Most investor's money will be safe if it is invested in highly
liquid assets, such as shares. But in order to have an orderly
wind-up of the fund, redemptions will be frozen until such time as
the investment portfolio can be sold down and investors' money
returned to them. The winding-up process could take many months
with investors forced to realise capital losses even if they had
wished to stay in the market.
The "good" times of debt-fuelled over-consumption had to end but
when the boom was on virtually anyone who set up shop on their own
was guaranteed to attract investors. Funds management talent was
always spread thinly and this becomes blindingly obvious during an
extended downturn.
Fund managers promise they will generate returns above the
market index, after fees.

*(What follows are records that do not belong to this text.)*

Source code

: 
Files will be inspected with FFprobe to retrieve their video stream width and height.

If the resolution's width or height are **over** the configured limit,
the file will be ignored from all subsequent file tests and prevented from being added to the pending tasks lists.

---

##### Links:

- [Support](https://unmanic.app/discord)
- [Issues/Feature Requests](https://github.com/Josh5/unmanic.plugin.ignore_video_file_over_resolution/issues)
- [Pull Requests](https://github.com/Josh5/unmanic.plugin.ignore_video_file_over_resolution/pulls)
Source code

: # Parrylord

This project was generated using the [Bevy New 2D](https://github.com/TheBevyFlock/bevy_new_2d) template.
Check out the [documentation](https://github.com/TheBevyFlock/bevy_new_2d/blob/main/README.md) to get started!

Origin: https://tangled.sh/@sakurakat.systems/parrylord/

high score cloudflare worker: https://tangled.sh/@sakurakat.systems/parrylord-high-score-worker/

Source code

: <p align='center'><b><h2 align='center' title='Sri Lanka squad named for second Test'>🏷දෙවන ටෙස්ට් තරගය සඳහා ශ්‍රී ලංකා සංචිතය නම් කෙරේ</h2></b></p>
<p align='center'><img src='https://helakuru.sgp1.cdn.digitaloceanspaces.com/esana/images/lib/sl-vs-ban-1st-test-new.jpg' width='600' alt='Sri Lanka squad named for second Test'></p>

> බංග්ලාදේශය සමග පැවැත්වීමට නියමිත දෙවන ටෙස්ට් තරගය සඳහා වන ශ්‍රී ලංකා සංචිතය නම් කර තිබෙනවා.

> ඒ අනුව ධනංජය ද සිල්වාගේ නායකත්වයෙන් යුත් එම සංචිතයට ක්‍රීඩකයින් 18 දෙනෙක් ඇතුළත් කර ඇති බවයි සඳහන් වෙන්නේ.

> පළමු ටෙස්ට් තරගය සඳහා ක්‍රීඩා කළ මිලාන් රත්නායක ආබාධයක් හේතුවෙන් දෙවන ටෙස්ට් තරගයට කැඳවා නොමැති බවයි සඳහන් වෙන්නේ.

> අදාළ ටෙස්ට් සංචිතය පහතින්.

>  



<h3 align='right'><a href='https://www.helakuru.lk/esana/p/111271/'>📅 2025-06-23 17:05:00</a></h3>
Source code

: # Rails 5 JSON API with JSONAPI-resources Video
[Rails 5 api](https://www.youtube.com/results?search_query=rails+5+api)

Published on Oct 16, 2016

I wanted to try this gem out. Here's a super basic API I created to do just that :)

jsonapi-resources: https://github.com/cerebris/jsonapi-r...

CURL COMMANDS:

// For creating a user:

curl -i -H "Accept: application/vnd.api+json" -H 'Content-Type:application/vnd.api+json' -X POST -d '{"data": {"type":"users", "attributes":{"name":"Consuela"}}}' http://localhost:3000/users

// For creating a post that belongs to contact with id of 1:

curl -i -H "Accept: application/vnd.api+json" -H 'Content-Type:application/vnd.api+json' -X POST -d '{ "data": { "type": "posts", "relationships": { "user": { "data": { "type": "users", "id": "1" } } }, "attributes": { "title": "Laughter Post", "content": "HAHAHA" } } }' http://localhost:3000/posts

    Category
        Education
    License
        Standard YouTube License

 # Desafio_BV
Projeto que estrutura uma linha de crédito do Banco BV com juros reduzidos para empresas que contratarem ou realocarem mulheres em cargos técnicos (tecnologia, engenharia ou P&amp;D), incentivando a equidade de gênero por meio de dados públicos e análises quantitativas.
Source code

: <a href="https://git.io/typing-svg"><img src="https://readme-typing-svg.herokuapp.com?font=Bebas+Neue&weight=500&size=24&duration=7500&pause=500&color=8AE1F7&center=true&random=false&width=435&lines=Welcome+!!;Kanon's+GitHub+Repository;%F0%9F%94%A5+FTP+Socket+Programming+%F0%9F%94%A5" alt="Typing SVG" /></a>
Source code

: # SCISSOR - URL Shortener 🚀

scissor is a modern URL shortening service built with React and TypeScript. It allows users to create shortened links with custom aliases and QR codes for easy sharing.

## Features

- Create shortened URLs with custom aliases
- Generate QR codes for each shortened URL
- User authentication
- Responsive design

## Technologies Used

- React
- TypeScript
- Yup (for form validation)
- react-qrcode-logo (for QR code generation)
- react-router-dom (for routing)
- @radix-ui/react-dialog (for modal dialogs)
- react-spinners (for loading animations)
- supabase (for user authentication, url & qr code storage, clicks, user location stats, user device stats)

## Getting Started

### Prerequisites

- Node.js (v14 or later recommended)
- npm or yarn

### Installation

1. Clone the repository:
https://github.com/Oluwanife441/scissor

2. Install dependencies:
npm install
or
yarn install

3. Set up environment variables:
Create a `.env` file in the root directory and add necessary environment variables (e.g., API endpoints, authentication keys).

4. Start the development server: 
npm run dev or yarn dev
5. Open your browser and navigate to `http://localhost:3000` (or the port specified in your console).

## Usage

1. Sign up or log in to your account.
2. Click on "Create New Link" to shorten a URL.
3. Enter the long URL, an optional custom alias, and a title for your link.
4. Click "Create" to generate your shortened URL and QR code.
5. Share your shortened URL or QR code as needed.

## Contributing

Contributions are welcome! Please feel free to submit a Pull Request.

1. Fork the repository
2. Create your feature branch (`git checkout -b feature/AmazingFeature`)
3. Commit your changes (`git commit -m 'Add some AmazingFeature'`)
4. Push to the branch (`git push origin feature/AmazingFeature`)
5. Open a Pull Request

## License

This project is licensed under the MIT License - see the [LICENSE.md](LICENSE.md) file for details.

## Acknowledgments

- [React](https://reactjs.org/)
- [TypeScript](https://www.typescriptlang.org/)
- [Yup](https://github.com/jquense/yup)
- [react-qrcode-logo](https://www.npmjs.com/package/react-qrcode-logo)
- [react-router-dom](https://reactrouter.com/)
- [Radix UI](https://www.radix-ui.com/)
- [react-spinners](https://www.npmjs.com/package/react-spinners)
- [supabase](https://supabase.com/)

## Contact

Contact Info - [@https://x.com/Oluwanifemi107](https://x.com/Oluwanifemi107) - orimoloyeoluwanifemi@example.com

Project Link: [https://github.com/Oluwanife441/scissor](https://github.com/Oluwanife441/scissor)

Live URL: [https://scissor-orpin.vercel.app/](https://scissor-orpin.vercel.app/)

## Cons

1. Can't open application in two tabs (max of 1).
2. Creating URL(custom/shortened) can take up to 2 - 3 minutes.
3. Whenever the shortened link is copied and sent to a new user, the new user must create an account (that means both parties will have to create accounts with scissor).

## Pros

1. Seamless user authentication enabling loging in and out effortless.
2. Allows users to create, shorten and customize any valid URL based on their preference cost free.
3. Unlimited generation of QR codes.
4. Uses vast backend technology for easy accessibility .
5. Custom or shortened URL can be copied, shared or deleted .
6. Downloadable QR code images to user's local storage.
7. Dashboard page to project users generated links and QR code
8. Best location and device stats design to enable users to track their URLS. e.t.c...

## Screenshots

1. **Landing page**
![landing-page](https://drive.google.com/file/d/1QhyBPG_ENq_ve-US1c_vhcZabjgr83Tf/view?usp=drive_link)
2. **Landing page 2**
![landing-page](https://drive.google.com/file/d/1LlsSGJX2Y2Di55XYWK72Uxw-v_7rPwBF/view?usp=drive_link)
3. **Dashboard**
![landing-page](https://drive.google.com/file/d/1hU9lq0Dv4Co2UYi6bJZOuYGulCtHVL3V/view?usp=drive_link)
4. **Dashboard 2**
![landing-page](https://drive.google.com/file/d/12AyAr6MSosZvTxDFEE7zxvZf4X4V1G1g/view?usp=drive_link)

And they promise to do so with an
acceptable level of risk. But most managers will find it hard to
justify their fees during a downturn.
It is hard for most fund managers to add value for investors
even in normal times. The point was underlined recently by
London-based consultancy Inalytics. The researcher showed that
share fund managers only get half of their investment decisions
right. And the really good managers? Well, they get 51 per cent of
their decisions right.
Inalytics, which researches fund managers for superannuation
funds, found that these good managers do better than that for
investors because they make more money from the correct calls than
they lose from their poor decisions. Inalytics analysed 215 share
portfolios with a combined value of $US152 billion (about $235.3
billion) and found that fund managers' skills are measured by their
ability to pick the winners rather than their ability to avoid the
losers.
The longer the bear market goes on, the bigger the shake-out
among fund managers will be. Those boutique managers, who opened
for business several years ago, will survive the lean times. They
were the first generation of boutique managers and the individuals
that started them are the most talented.
During the tail-end of the boom there was a rush by the less
talented to set up shop. Those that do not have adequate capital
backing and a loyal set of investors will have no choice but to
close their doors.
The big boutiques such as Platinum Asset Management, Maple-Brown
Abbott and Investors Mutual will easily see out the downturn but
expect the casualties to be among the newer boutiques.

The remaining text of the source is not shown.